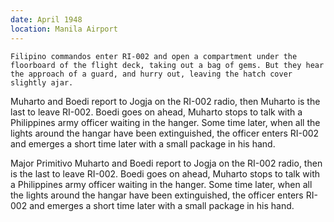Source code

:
 ```yaml
---
date: April 1948
location: Manila Airport
---
```


```treatment
Filipino commandos enter RI-002 and open a compartment under the floorboard of the flight deck, taking out a bag of gems. But they hear the approach of a guard, and hurry out, leaving the hatch cover slightly ajar. 

```



Muharto and Boedi report to Jogja on the RI-002 radio, then Muharto is the last to leave RI-002. Boedi goes on ahead, Muharto stops to talk with a Philippines army officer waiting in the hanger. 
Some time later, when all the lights around the hangar have been extinguished, the officer enters RI-002 and emerges a short time later with a small package in his hand.   

Major Primitivo Muharto and Boedi report to Jogja on the RI-002 radio, then is the
last to leave RI-002. Boedi goes on ahead, Muharto stops to talk with a
Philippines army officer waiting in the hanger. Some
time later, when all the lights around the hangar have been
extinguished, the officer enters RI-002 and emerges a short time later
with a small package in his hand.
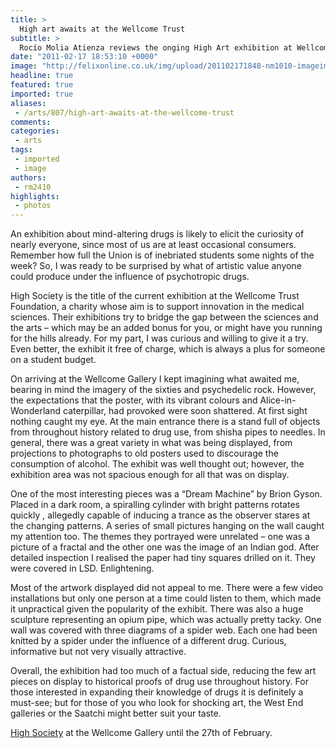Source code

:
 ```yaml
---
title: >
  High art awaits at the Wellcome Trust
subtitle: >
  Rocío Molia Atienza reviews the onging High Art exhibition at Wellcome Gallery
date: "2011-02-17 18:53:10 +0000"
image: "http://felixonline.co.uk/img/upload/201102171848-nm1010-imageima.jpg"
headline: true
featured: true
imported: true
aliases:
 - /arts/807/high-art-awaits-at-the-wellcome-trust
comments:
categories:
 - arts
tags:
 - imported
 - image
authors:
 - rm2410
highlights:
 - photos
---
```


An exhibition about mind-altering drugs is likely to elicit the curiosity of nearly everyone, since most of us are at least occasional consumers. Remember how full the Union is of inebriated students some nights of the week? So, I was ready to be surprised by what of artistic value anyone could produce under the influence of psychotropic drugs.

High Society is the title of the current exhibition at the Wellcome Trust Foundation, a charity whose aim is to support innovation in the medical sciences. Their exhibitions try to bridge the gap between the sciences and the arts – which may be an added bonus for you, or might have you running for the hills already. For my part, I was curious and willing to give it a try. Even better, the exhibit it free of charge, which is always a plus for someone on a student budget.

On arriving at the Wellcome Gallery I kept imagining what awaited me, bearing in mind the imagery of the sixties and psychedelic rock. However, the expectations that the poster, with its vibrant colours and Alice-in-Wonderland caterpillar, had provoked were soon shattered. At first sight nothing caught my eye. At the main entrance there is a stand full of objects from throughout history related to drug use, from shisha pipes to needles. In general, there was a great variety in what was being displayed, from projections to photographs to old posters used to discourage the consumption of alcohol. The exhibit was well thought out; however, the exhibition area was not spacious enough for all that was on display.

One of the most interesting pieces was a “Dream Machine” by Brion Gyson. Placed in a dark room, a spiralling cylinder with bright patterns rotates quickly , allegedly capable of inducing a trance as the observer stares at the changing patterns. A series of small pictures hanging on the wall caught my attention too. The themes they portrayed were unrelated – one was a picture of a fractal and the other one was the image of an Indian god. After detailed inspection I realised the paper had tiny squares drilled on it. They were covered in LSD. Enlightening.

Most of the artwork displayed did not appeal to me. There were a few video installations but only one person at a time could listen to them, which made it unpractical given the popularity of the exhibit. There was also a huge sculpture representing an opium pipe, which was actually pretty tacky. One wall was covered with three diagrams of a spider web. Each one had been knitted by a spider under the influence of a different drug. Curious, informative but not very visually attractive.

Overall, the exhibition had too much of a factual side, reducing the few art pieces on display to historical proofs of drug use throughout history. For those interested in expanding their knowledge of drugs it is definitely a must-see; but for those of you who look for shocking art, the West End galleries or the Saatchi might better suit your taste.

[High Society](http://www.wellcomecollection.org/whats-on/exhibitions/high-society.aspx) at the Wellcome Gallery until the 27th of February.
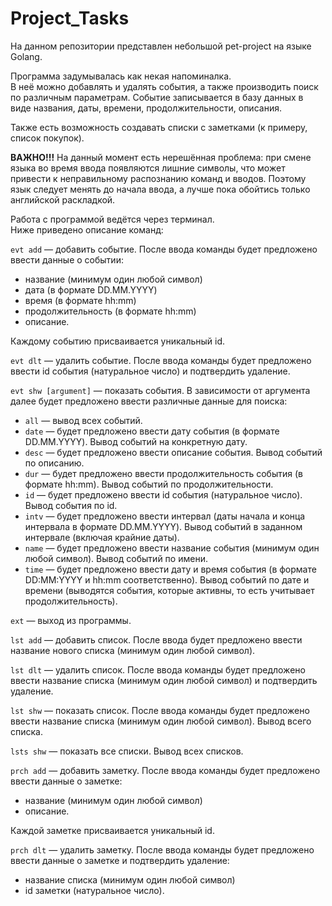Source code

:# Project_Tasks

На данном репозитории представлен небольшой pet-project на языке Golang.

Программа задумывалась как некая напоминалка.  
В неё можно добавлять и удалять события, а также производить поиск по различным параметрам.
Событие записывается в базу данных в виде названия, даты, времени, продолжительности, описания.

Также есть возможность создавать списки с заметками (к примеру, список покупок).

**ВАЖНО!!!** На данный момент есть нерешённая проблема:
при смене языка во время ввода появляются лишние символы, что может привести к неправильному распознанию команд и вводов.
Поэтому язык следует менять до начала ввода, а лучше пока обойтись только английской раскладкой.

Работа с программой ведётся через терминал.  
Ниже приведено описание команд:

```evt add``` — добавить событие.
После ввода команды будет предложено ввести данные о событии: 
- название (минимум один любой символ)
- дата (в формате DD.MM.YYYY)
- время (в формате hh:mm)
- продолжительность (в формате hh:mm)
- описание.

Каждому событию присваивается уникальный id.

```evt dlt``` — удалить событие.
После ввода команды будет предложено ввести id события (натуральное число) и подтвердить удаление.

```evt shw [argument]``` — показать события.
В зависимости от аргумента далее будет предложено ввести различные данные для поиска:
- ```all``` — вывод всех событий.
- ```date``` — будет предложено ввести дату события (в формате DD.MM.YYYY). Вывод событий на конкретную дату.
- ```desc``` — будет предложено ввести описание события. Вывод событий по описанию.
- ```dur``` — будет предложено ввести продолжительность события (в формате hh:mm). Вывод событий по продолжительности.
- ```id``` — будет предложено ввести id события (натуральное число). Вывод события по id.
- ```intv``` — будет предложено ввести интервал (даты начала и конца интервала в формате DD.MM.YYYY).
Вывод событий в заданном интервале (включая крайние даты).
- ```name``` — будет предложено ввести название события (минимум один любой символ). Вывод событий по имени.
- ```time``` — будет предложено ввести дату и время события (в формате DD:MM:YYYY и hh:mm соответственно).
Вывод событий по дате и времени (выводятся события, которые активны, то есть учитывает продолжительность).

```ext``` — выход из программы.

```lst add``` — добавить список. После ввода будет предложено ввести название нового списка (минимум один любой символ).

```lst dlt``` — удалить список.
После ввода команды будет предложено ввести название списка (минимум один любой символ) и подтвердить удаление.

```lst shw``` — показать список.
После ввода команды будет предложено ввести название списка (минимум один любой символ). Вывод всего списка.

```lsts shw``` — показать все списки.
Вывод всех списков.

```prch add``` — добавить заметку.
После ввода команды будет предложено ввести данные о заметке:
- название (минимум один любой символ)
- описание.

Каждой заметке присваивается уникальный id.

```prch dlt``` — удалить заметку.
После ввода команды будет предложено ввести данные о заметке и подтвердить удаление:
- название списка (минимум один любой символ)
- id заметки (натуральное число).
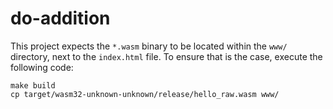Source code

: # do-addition

This project expects the `*.wasm` binary to be located within the `www/`
directory, next to the `index.html` file. To ensure that is the case, execute
the following code:

```console
make build
cp target/wasm32-unknown-unknown/release/hello_raw.wasm www/
```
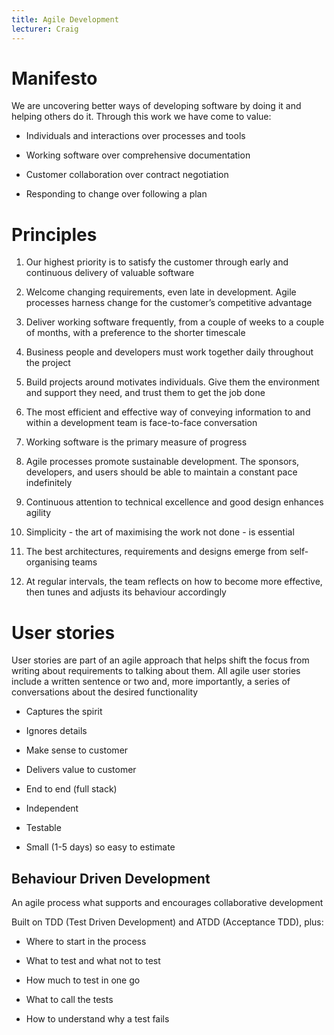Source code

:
 ```yaml
---
title: Agile Development
lecturer: Craig
---
```


# Manifesto

We are uncovering better ways of developing software by doing it and
helping others do it. Through this work we have come to value:

- Individuals and interactions over processes and tools

- Working software over comprehensive documentation

- Customer collaboration over contract negotiation

- Responding to change over following a plan

# Principles

1.  Our highest priority is to satisfy the customer through early and
    continuous delivery of valuable software

2.  Welcome changing requirements, even late in development. Agile
    processes harness change for the customer’s competitive advantage

3.  Deliver working software frequently, from a couple of weeks to a
    couple of months, with a preference to the shorter timescale

4.  Business people and developers must work together daily throughout
    the project

5.  Build projects around motivates individuals. Give them the
    environment and support they need, and trust them to get the job
    done

6.  The most efficient and effective way of conveying information to and
    within a development team is face-to-face conversation

7.  Working software is the primary measure of progress

8.  Agile processes promote sustainable development. The sponsors,
    developers, and users should be able to maintain a constant pace
    indefinitely

9.  Continuous attention to technical excellence and good design
    enhances agility

10. Simplicity - the art of maximising the work not done - is essential

11. The best architectures, requirements and designs emerge from
    self-organising teams

12. At regular intervals, the team reflects on how to become more
    effective, then tunes and adjusts its behaviour accordingly

# User stories

<Definition name="User Stories">
User stories are part of an agile approach that helps shift the focus from writing about requirements to talking about them. All agile user stories include a written sentence or two and, more importantly, a series of conversations about the desired functionality
</Definition>

- Captures the spirit

- Ignores details

- Make sense to customer

- Delivers value to customer

- End to end (full stack)

- Independent

- Testable

- Small (1-5 days) so easy to estimate

## Behaviour Driven Development

<Definition name="Behaviour Driven Development">
An agile process what supports and encourages collaborative development
</Definition>

Built on TDD (Test Driven Development) and ATDD (Acceptance TDD), plus:

- Where to start in the process

- What to test and what not to test

- How much to test in one go

- What to call the tests

- How to understand why a test fails
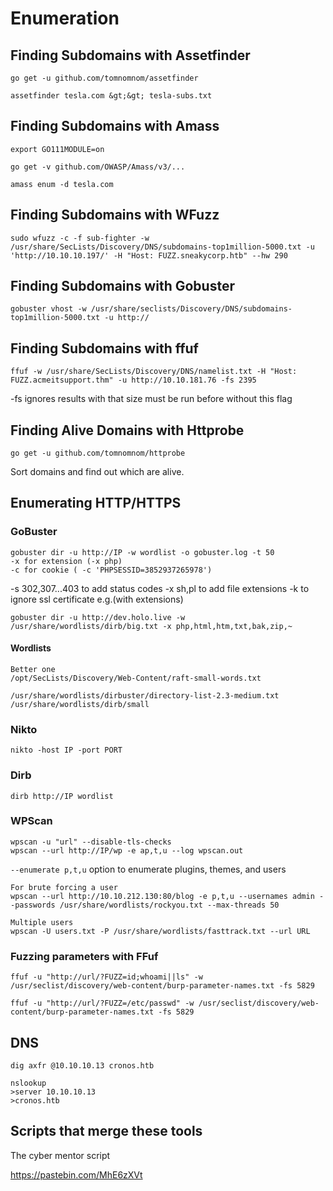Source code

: # Enumeration

## Finding Subdomains with Assetfinder

```
go get -u github.com/tomnomnom/assetfinder
```

```
assetfinder tesla.com &gt;&gt; tesla-subs.txt
```

## Finding Subdomains with Amass

```
export GO111MODULE=on

go get -v github.com/OWASP/Amass/v3/...

amass enum -d tesla.com
```

## Finding Subdomains with WFuzz

```
sudo wfuzz -c -f sub-fighter -w /usr/share/SecLists/Discovery/DNS/subdomains-top1million-5000.txt -u 'http://10.10.10.197/' -H "Host: FUZZ.sneakycorp.htb" --hw 290
```

## Finding Subdomains with Gobuster

```
gobuster vhost -w /usr/share/seclists/Discovery/DNS/subdomains-top1million-5000.txt -u http://
```

## Finding Subdomains with ffuf

```
ffuf -w /usr/share/SecLists/Discovery/DNS/namelist.txt -H "Host: FUZZ.acmeitsupport.thm" -u http://10.10.181.76 -fs 2395
```

-fs ignores results with that size must be run before without this flag

## Finding Alive Domains with Httprobe

```
go get -u github.com/tomnomnom/httprobe
```

Sort domains and find out which are alive.

## Enumerating HTTP/HTTPS

### GoBuster

```
gobuster dir -u http://IP -w wordlist -o gobuster.log -t 50
-x for extension (-x php)
-c for cookie ( -c 'PHPSESSID=3852937265978')
```

-s 302,307...403 to add status codes
-x sh,pl to add file extensions
-k to ignore ssl certificate
e.g.(with extensions)
 ```
 gobuster dir -u http://dev.holo.live -w /usr/share/wordlists/dirb/big.txt -x php,html,htm,txt,bak,zip,~
 ```

#### Wordlists

```
Better one
/opt/SecLists/Discovery/Web-Content/raft-small-words.txt

/usr/share/wordlists/dirbuster/directory-list-2.3-medium.txt
/usr/share/wordlists/dirb/small
```

### Nikto

```
nikto -host IP -port PORT
```

### Dirb

```
dirb http://IP wordlist
```

### WPScan

```
wpscan -u "url" --disable-tls-checks
wpscan --url http://IP/wp -e ap,t,u --log wpscan.out
```

`--enumerate p,t,u` option to enumerate plugins, themes, and users

```
For brute forcing a user
wpscan --url http://10.10.212.130:80/blog -e p,t,u --usernames admin --passwords /usr/share/wordlists/rockyou.txt --max-threads 50

Multiple users
wpscan -U users.txt -P /usr/share/wordlists/fasttrack.txt --url URL
```

### Fuzzing parameters with FFuf

```
ffuf -u "http://url/?FUZZ=id;whoami||ls" -w /usr/seclist/discovery/web-content/burp-parameter-names.txt -fs 5829

ffuf -u "http://url/?FUZZ=/etc/passwd" -w /usr/seclist/discovery/web-content/burp-parameter-names.txt -fs 5829
```

## DNS

```
dig axfr @10.10.10.13 cronos.htb
```

```
nslookup
>server 10.10.10.13
>cronos.htb
```

## Scripts that merge these tools

The cyber mentor script

https://pastebin.com/MhE6zXVt

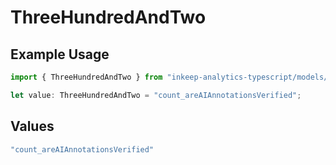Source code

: # ThreeHundredAndTwo

## Example Usage

```typescript
import { ThreeHundredAndTwo } from "inkeep-analytics-typescript/models/operations";

let value: ThreeHundredAndTwo = "count_areAIAnnotationsVerified";
```

## Values

```typescript
"count_areAIAnnotationsVerified"
```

» **Work item**:
Copy out, word for word, the part of the entries above that begins at the line with "- Customer collaboration" and ends at the line with "enhances agility", including both.

» **Solution**:
- Customer collaboration over contract negotiation

- Responding to change over following a plan

# Principles

1.  Our highest priority is to satisfy the customer through early and
    continuous delivery of valuable software

2.  Welcome changing requirements, even late in development. Agile
    processes harness change for the customer’s competitive advantage

3.  Deliver working software frequently, from a couple of weeks to a
    couple of months, with a preference to the shorter timescale

4.  Business people and developers must work together daily throughout
    the project

5.  Build projects around motivates individuals. Give them the
    environment and support they need, and trust them to get the job
    done

6.  The most efficient and effective way of conveying information to and
    within a development team is face-to-face conversation

7.  Working software is the primary measure of progress

8.  Agile processes promote sustainable development. The sponsors,
    developers, and users should be able to maintain a constant pace
    indefinitely

9.  Continuous attention to technical excellence and good design
    enhances agility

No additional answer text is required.